Think of a tissue metres in length yet integral; let it be a tissue bearing features that provide simultaneously both heating and cooling; firm yet very aesthetic, that can offer a very effective protection against all external effects. Body organs aren't all internal like the brain or the heart. There's one miraculous organ we wear on the outside. That is our skin, the largest organ of the body, covering 1 to 2 square meters. It forms a vital boundary separating the outside world from the inside of your body. This fleshy covering does a lot more than make us look presentable. In fact, without it, we'd literally evaporate.
The skin is an extremely multipurpose organ: it is waterproof yet flexible; it helps keep you warm and cool; It also exudes antibacterial substances that prevent infection and manufactures vitamin D for converting calcium into healthy bones. It is a sensory organ to detect temperature, touch, vibration and a visible signal for social and sexual communication. The skin can sense 5 different kinds of stimulation: touch, pressure, heat, cold, and pain. It purifies our system by eliminating waste fluid. Our skin is resilience to injury - resumes its previous shape withstanding considerable trauma w/out permanent damage. Skin grows faster than any other organ and we keep renewing our skin our entire lives.
The skin helps regulate the body's temperature efficiently. Since the temperature of the external environment is constantly changing, the skin must work constantly to keep the body's temperature 36,8 Celcius degree. Your skin can respond to messages sent out by your hypothalamus, the brain's inner thermometer. Blood vessels here help regulate body temperature by increasing blood flow to the skin to allow heat to escape, or by restricting the flow when it's cold. Another mechanism that cools the body down is sweating: the human skin is full of many tiny holes called "pores". The water thrown out uses the body heat to vaporise and this causes coolness.
Skin tissue, like many other structures, is an organ important enough that its absence puts human life at risk. It is impossible for a living being to survive without skin, even if it has all of its organs. The view we would come across when we look at a centimetre below the skin is a picture formed by these lipids and proteins, with various vessels therein. It is not aesthetic at all, and even terrifying. Covering all these structures, the skin both makes a very aesthetic contribution to our body. All of the functions of the skin are vital. The skin is a more important organ than the ear, nose and even the eye. We can live without our other sense organs, but it is impossible for man to survive without skin.

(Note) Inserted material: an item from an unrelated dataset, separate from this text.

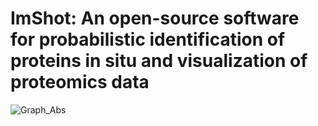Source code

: # ImShot: An open-source software for probabilistic identification of proteins in situ and visualization of proteomics data

![Graph_Abs](https://user-images.githubusercontent.com/29901809/152519060-4e57abe8-8ea1-4f98-a9e6-b57255028cbd.png)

What all of this shows is that human skin is a perfect organ specially designed to facilitate our lives. Skin protects us, functions as an "air-conditioner", and facilitates easy locomotion thanks to its flexibility. Moreover, it is aesthetic. Instead of this type of skin, we could well have a thick and coarse skin. It may be thought that its protective quality would increase if it were thicker and harder, but this is deceptive. If we had a skin as hard and thick as that of the rhinoceros’, our highly mobile body would lose this mobility and be clumsy. We could have skin that would cause us to faint from heat in summer and freeze in winter. However, our bodies are covered in the most comfortable, serviceable and aesthetic way.